Postumia Matronilla inconparabilis coniux, mater bona, avia piissima, pudica religiosa laboriosa frugi efficaxs vigilans sollicita univira uniciba [t]otius industriae et fidei matrona, vixit annis n.LIII mensibus n.V diebus.
(CIL VIII.11294 = ILS 8444)

Sacred to the Spirits of the Deceased.
Postumia Matronilla was a wife without peer, a good mother, a dutiful grandmother, modest, pious, hard-working, thrifty, active, wakeful, concerned; she married one man, and slept with one man; she was a matron who worked hard and could be relied upon. She lived for 53 years, 5 months and 3 days.
(tr. Jane F. Gardner & Thomas Wiedemann)



Cernis ut orba meis, hospes, monumenta locavi
et tristis senior natos miseranda requiro.
exemplis referenda mea est deserta senectus
ut steriles vere possint gaudere maritae.
(Papiria Tertia, CIL V.2435 = CLE 369)

Stranger, you see how, a woman bereft of my own [dear ones],
I had monuments erected
and sad, elderly, pitiable, I miss my children.
My isolated old age should be added to the exemplary proofs
that barren wives may count themselves truly happy!
(tr. Jane Stevenson)



Portavi lacrimis madidus te, nostra catella,
quod feci lustris laetior ante tribus.
ergo mihi, Patrice, iam non dabis oscula mille
nec poteris collo grata cubare meo.
tristis marmorea posui te sede merentem
et iunxi semper Manibus ipse meis,
moribus argutis hominem simulare paratam;
perdidimus quales, hei mihi, delicias!
tu dulcis, Patrice, nostras attingere mensas
consueras, gremio poscere blanda cibos,
lambere tu calicem lingua rapiente solebas
quem tibi saepe meae sustinuere manus,
accipere et lassum cauda gaudente frequenter . . .
(CIL X.659)

Bedewed with tears I have carried you, our little dog, as in happier circumstances I did fifteen years ago. So now, Patrice, you will no longer give me a thousand kisses, nor will you be able to lie affectionately round my neck. You were a good dog, and in sorrow I have placed you in a marble tomb, and I have united you forever to myself when I die. You readily matched a human with your clever ways; alas, what a pet we have lost! You, sweet Patrice, were in the habit of joining us at table and fawningly asking for food in our lap, you were accustomed to lick with your gready tongue the cup which my hands often held for you and regularly to welcome your tired master with wagging tail . . . (tr.

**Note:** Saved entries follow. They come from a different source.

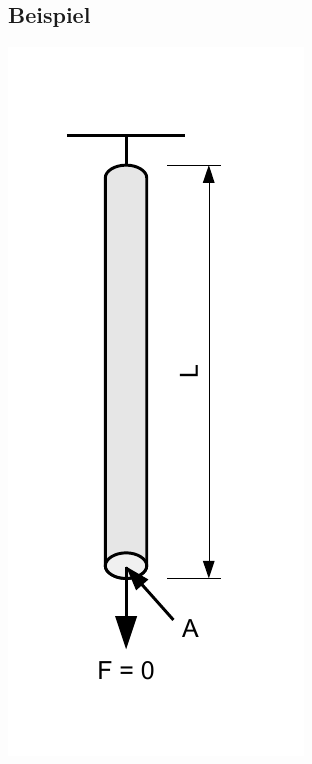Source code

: \documentclass[a4paper]{scrartcl}
\begin{document}
\subsection{Beispiel}

\begin{minipage}{3cm}
\includegraphics[scale=0.6]{images/elasticity_robe.pdf}
\end{minipage}
\hfill
\end{document}
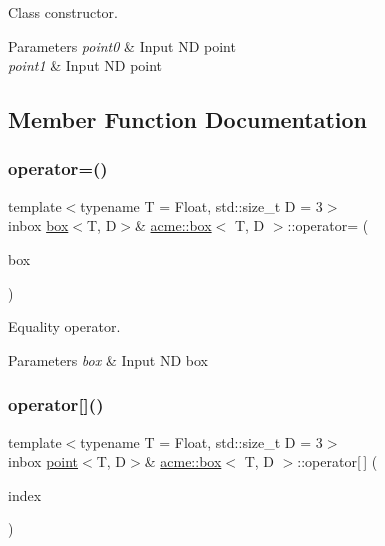 Class constructor. 


\begin{DoxyParams}{Parameters}
{\em point0} & Input ND point \\
\hline
{\em point1} & Input ND point \\
\hline
\end{DoxyParams}


\subsection{Member Function Documentation}
\mbox{\label{classacme_1_1box_ae92bb848da92cb2919416eb319e631b9}} 
\subsubsection{\texorpdfstring{operator=()}{operator=()}}
{\footnotesize\ttfamily template$<$typename T = Float, std\+::size\+\_\+t D = 3$>$ \\
inbox \hyperlink{classacme_1_1box}{box}$<$T, D$>$\& \hyperlink{classacme_1_1box}{acme\+::box}$<$ T, D $>$\+::operator= (\begin{DoxyParamCaption}\item[{const \hyperlink{classacme_1_1box}{box}$<$ T, D $>$ \&}]{box }\end{DoxyParamCaption})\hspace{0.3cm}{\ttfamily [inline]}}



Equality operator. 


\begin{DoxyParams}{Parameters}
{\em box} & Input ND box \\
\hline
\end{DoxyParams}
\mbox{\label{classacme_1_1box_a8f22d14fe8194fb76d541cc1222bceb8}} 
\subsubsection{\texorpdfstring{operator[]()}{operator[]()}\hspace{0.1cm}{\footnotesize\ttfamily [1/2]}}
{\footnotesize\ttfamily template$<$typename T = Float, std\+::size\+\_\+t D = 3$>$ \\
inbox \hyperlink{classacme_1_1point}{point}$<$T, D$>$\& \hyperlink{classacme_1_1box}{acme\+::box}$<$ T, D $>$\+::operator\mbox{[}$\,$\mbox{]} (\begin{DoxyParamCaption}\item[{const std\+::size\+\_\+t \&}]{index }\end{DoxyParamCaption})\hspace{0.3cm}{\ttfamily [inline]}}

Edward Courtney)


Funerary altar of Vettius Agorius Praetextatus and Aconia Fabia Paulina

Splendor parentum nil mihi maius dedit
quam quod marito digna iam tum visa sum,
sed lumen omne vel decus nomen viri,
Agori, superbo qui creatus germine
patriam senatum coniugemque inluminas
probitate mente moribus studiis simul,
virtutis apicem quis supremum nanctus es.
tu namque, quidquid lingua utraque est proditum
cura soforum, porta quis caeli patet,
vel quae periti condidere carmina,
vel quae solutis vocibus sunt edita,
meliora reddis quam legendo sumpseras.
sed ista parva: tu pius mystes sacris
teletis reperta mentis arcano premis
divumque numen multiplex doctus colis,
sociam benigne coniugem nectens sacris
hominum deumque consciam ac fidam tibi.
quid nunc honores aut potestates loquar
hominumque votis adpetita gaudia,
quae tu caduca ac parva semper autumans
divum sacerdos infulis celsus clues?
tu me, marite, disciplinarum bono
puram et pudicam sorte mortis eximens
in templa ducis ac famulam divis dicas;
te teste cunctis imbuor mysteriis;
tu Dindymenes Atteosque antistitem
teletis honoras taureis consors pius;
Hecates ministram trina secreta edoces
Cererisque Graiae tu sacris dignam paras.
te propter omnis me beatam, me piam
celebrant, quod ipse me bonam disseminas
totum per orbem: ignota noscor omnibus:
nam te marito cur placere non queam?
exemplum de me Romulae matres petunt
subolemque pulchram, si tuae similis, putant;
optant probantque nunc viri, nunc feminae,
quae tu magister indidisti insignia.
his nunc ademptis maesta coniunx maceror
felix, maritum si superstitem mihi
divi dedissent, sed tamen felix, tua
quia sum fuique postque mortem mox ero.
(Aconia Fabia Paulina, ILS 1259 = CIL VI.1779)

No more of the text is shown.